Skin cancer is one of the most common malignancies affecting the elderly, and its incidence is expected to increase significantly as the elderly population increases [1]. The principal treatment for non-melanoma skin cancer is complete resection with a safety margin.

Complete radical resection provides a safety margin of 2–5 mm for basal cell carcinoma (BCC) lesions measuring less than 2 cm and 4–6 mm for squamous cell carcinoma (SCC) [2,3]. Mohs micrographic surgery with intraoperative frozen sections to confirm the resection margins can also be performed, although this technique does not guarantee a complete cure without recurrence. After a wide excision with a safety margin, skin defects need to be reconstructed using a skin graft or flap if primary closure is not possible.

If residual disease is observed in the permanent pathological specimen, re-excision is necessary. The skin or flap graft must be removed, and the donor site area must be re-excised. Consequently, the resulting donor morbidity is very high. To avoid these situations, a two-stage reconstruction is recommended [2]. Recently, an artificial dermis (dermal regeneration template) has been used after a wide excision of skin cancer lesions. After confirming that the resected specimen has no residual disease, final wound closure with skin grafts is performed.

Even if the resection results in the exposure of cartilage and bone, the wound bed can be grafted after 2–3 weeks using an artificial dermis. However, the use of an artificial dermis has the disadvantage of a relatively long treatment period, as it takes 2–3 weeks before the graft can be placed on the artificial dermis and 1–2 weeks for the wound to stabilize after grafting. This prolonged period increases the risk of infection.

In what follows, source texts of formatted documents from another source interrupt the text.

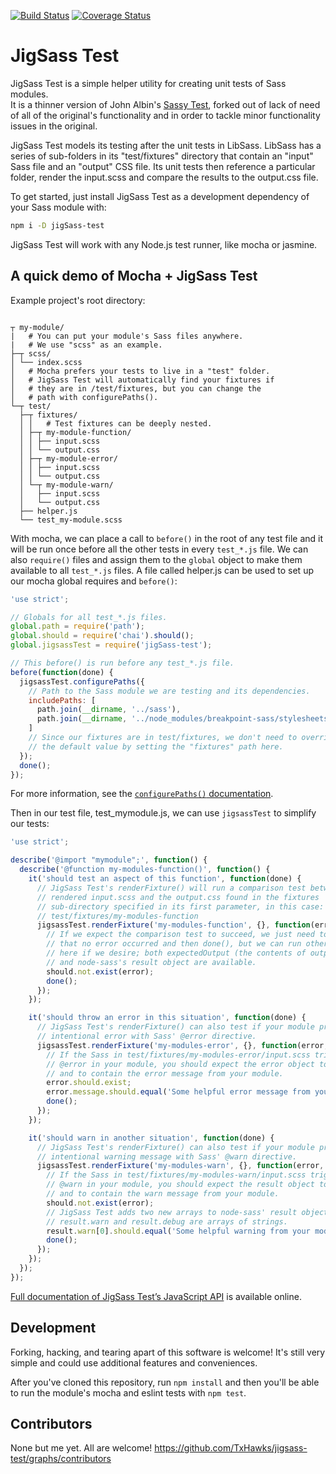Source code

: [![Build Status](https://secure.travis-ci.org/TxHawks/jigsass-test.png?branch=master)](http://travis-ci.org/TxHawks/jigsass-test) [![Coverage Status](https://coveralls.io/repos/TxHawks/jigsass-test/badge.svg?branch=master&service=github)](https://coveralls.io/github/TxHawks/jigsass-test?branch=master)


# JigSass Test
JigSass Test is a simple helper utility for creating unit tests of Sass modules.  
It is a thinner version of John Albin's [Sassy Test](https://github.com/JohnAlbin/sassy-test),
forked out of lack of need of all of the original's functionality and in order to
tackle minor functionality issues in the original.

JigSass Test models its testing after the unit tests in LibSass. LibSass has a series of sub-folders in its "test/fixtures" directory that contain an "input" Sass file and an "output" CSS file. Its unit tests then reference a particular folder, render the input.scss and compare the results to the output.css file.

To get started, just install JigSass Test as a development dependency of your Sass module with: 
```bash
npm i -D jigSass-test
```

JigSass Test will work with any Node.js test runner, like mocha or jasmine.

## A quick demo of Mocha + JigSass Test

Example project's root directory:
```

┬ my-module/
|   # You can put your module's Sass files anywhere.
|   # We use "scss" as an example.
├─┬ scss/
│ └── index.scss
│   # Mocha prefers your tests to live in a "test" folder.
│   # JigSass Test will automatically find your fixtures if
│   # they are in /test/fixtures, but you can change the
│   # path with configurePaths().
└─┬ test/
  ├─┬ fixtures/
  │ │   # Test fixtures can be deeply nested.
  │ ├─┬ my-module-function/
  │ │ ├── input.scss
  │ │ └── output.css
  │ ├─┬ my-module-error/
  │ │ ├── input.scss
  │ │ └── output.css
  │ └─┬ my-module-warn/
  │   ├── input.scss
  │   └── output.css
  ├── helper.js
  └── test_my-module.scss
```

With mocha, we can place a call to `before()` in the root of any test file and it will be run once before all the other tests in every `test_*.js` file. We can also `require()` files and assign them to the `global` object to make them available to all `test_*.js` files. A file called helper.js can be used to set up our mocha global requires and `before()`:

```JavaScript
'use strict';

// Globals for all test_*.js files.
global.path = require('path');
global.should = require('chai').should();
global.jigsassTest = require('jigSass-test');

// This before() is run before any test_*.js file.
before(function(done) {
  jigsassTest.configurePaths({
    // Path to the Sass module we are testing and its dependencies.
    includePaths: [
      path.join(__dirname, '../sass'),
      path.join(__dirname, '../node_modules/breakpoint-sass/stylesheets'
    ]
    // Since our fixtures are in test/fixtures, we don't need to override
    // the default value by setting the "fixtures" path here.
  });
  done();
});
```

For more information, see the [`configurePaths()` documentation](http://TxHawks.github.io/jigSass-test/module-jigSass-test.html#.configurePaths).

Then in our test file, test_mymodule.js, we can use `jigsassTest` to simplify our tests:

```JavaScript
'use strict';

describe('@import "mymodule";', function() {
  describe('@function my-modules-function()', function() {
    it('should test an aspect of this function', function(done) {
      // JigSass Test's renderFixture() will run a comparison test between the
      // rendered input.scss and the output.css found in the fixtures
      // sub-directory specified in its first parameter, in this case:
      // test/fixtures/my-modules-function
      jigsassTest.renderFixture('my-modules-function', {}, function(error, result, expectedOutput) {
        // If we expect the comparison test to succeed, we just need to test
        // that no error occurred and then done(), but we can run other tests
        // here if we desire; both expectedOutput (the contents of output.css)
        // and node-sass's result object are available.
        should.not.exist(error);
        done();
      });
    });

    it('should throw an error in this situation', function(done) {
      // JigSass Test's renderFixture() can also test if your module produces an
      // intentional error with Sass' @error directive.
      jigsassTest.renderFixture('my-modules-error', {}, function(error, result, expectedOutput) {
        // If the Sass in test/fixtures/my-modules-error/input.scss triggers an
        // @error in your module, you should expect the error object to exist
        // and to contain the error message from your module.
        error.should.exist;
        error.message.should.equal('Some helpful error message from your module.');
        done();
      });
    });

    it('should warn in another situation', function(done) {
      // JigSass Test's renderFixture() can also test if your module produces an
      // intentional warning message with Sass' @warn directive.
      jigsassTest.renderFixture('my-modules-warn', {}, function(error, result, expectedOutput) {
        // If the Sass in test/fixtures/my-modules-warn/input.scss triggers a
        // @warn in your module, you should expect the result object to exist
        // and to contain the warn message from your module.
        should.not.exist(error);
        // JigSass Test adds two new arrays to node-sass' result object:
        // result.warn and result.debug are arrays of strings.
        result.warn[0].should.equal('Some helpful warning from your module.');
        done();
      });
    });
  });
});
```

[Full documentation of JigSass Test’s JavaScript API](http://TxHawks.github.io/jigSass-test) is available online.

## Development

Forking, hacking, and tearing apart of this software is welcome! It's still very simple and could use additional features and conveniences.

After you've cloned this repository, run `npm install` and then you'll be able to run the module's mocha and eslint tests with `npm test`.

## Contributors

None but me yet. All are welcome! https://github.com/TxHawks/jigsass-test/graphs/contributors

Because the face is a common area for the development of non-melanoma skin cancers [4], cosmetic appearance after treatment is also a significant issue for patients.

Skin graft of flaps leave a residual scar bordering the healthy skin, which is problematic in terms of reduced tissue malleability, length, color, thickness, and bulging.

Autologous fat grafting has been increasingly investigated in various fields. Mojallal et al. demonstrated that autologous fat grafting stimulates the neosynthesis of collagen fibers and improves angiogenesis and the thickness of the dermis and subcutaneous tissue [5]. Adipose tissue is rich in various growth factors (e.g., insulin-like growth factor, hepatocyte growth factor, transforming growth factor β1, and vascular endothelial growth factor), which in turn stimulate angiogenesis and epithelialization [5]. Adipose-derived stem cells are multipotent progenitor cells that can differentiate into different cell lineages such as fibroblasts, keratinocytes, and endothelial cells and are essential for tissue regeneration [6]. Several clinical trials have shown that growth factors, anti-inflammatory cytokines, angiogenic factors, and healing-related peptides in autologous fat grafts positively affect wound healing. In addition, studies have reported that the adipose tissue improves the healing rates of patients with diabetic foot ulcers (DFUs) [7]. Furthermore, autologous minimally manipulated homologous adipose tissue (AMHAT), fabricated using three-dimensional (3D) bioprinting technology, has been reported to be effective in the treatment of DFUs [8,9,10,11,12,13,14].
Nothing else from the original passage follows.